_WHAT YOU WILL DO_.
When you copy the listing, skip the images and return each line verbatim.

_MATERIALS PROVIDED_.
· · ·
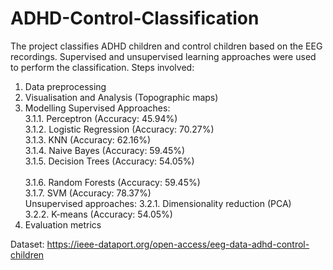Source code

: # ADHD-Control-Classification

The project classifies ADHD children and control children based on the EEG recordings. Supervised and unsupervised learning approaches were used to perform the classification.
Steps involved: 
1. Data preprocessing
2. Visualisation and Analysis (Topographic maps)
3. Modelling
  Supervised Approaches: <br>
    3.1.1. Perceptron    (Accuracy: 45.94%)  <br>
    3.1.2. Logistic Regression   (Accuracy: 70.27%)  <br>
    3.1.3. KNN   (Accuracy: 62.16%)  <br>
    3.1.4. Naive Bayes  (Accuracy: 59.45%) <br>
    3.1.5. Decision Trees  (Accuracy: 54.05%)  <br>  
    3.1.6. Random Forests (Accuracy: 59.45%) <br>
    3.1.7. SVM   (Accuracy: 78.37%) <br>
  Unsupervised approaches:
    3.2.1. Dimensionality reduction (PCA) <br>
    3.2.2. K-means  (Accuracy: 54.05%) <br>
4. Evaluation metrics

Dataset: https://ieee-dataport.org/open-access/eeg-data-adhd-control-children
· · ·
_EXERCISE OUTPUT_.
Source code

: # ADHD-Control-Classification

The project classifies ADHD children and control children based on the EEG recordings. Supervised and unsupervised learning approaches were used to perform the classification.
Steps involved: 
1. Data preprocessing
2. Visualisation and Analysis (Topographic maps)
3. Modelling
  Supervised Approaches: <br>
    3.1.1. Perceptron    (Accuracy: 45.94%)  <br>
    3.1.2. Logistic Regression   (Accuracy: 70.27%)  <br>
    3.1.3. KNN   (Accuracy: 62.16%)  <br>
    3.1.4. Naive Bayes  (Accuracy: 59.45%) <br>
    3.1.5. Decision Trees  (Accuracy: 54.05%)  <br>  
    3.1.6. Random Forests (Accuracy: 59.45%) <br>
    3.1.7. SVM   (Accuracy: 78.37%) <br>
  Unsupervised approaches:
    3.2.1. Dimensionality reduction (PCA) <br>
    3.2.2. K-means  (Accuracy: 54.05%) <br>
4. Evaluation metrics

Dataset: https://ieee-dataport.org/open-access/eeg-data-adhd-control-children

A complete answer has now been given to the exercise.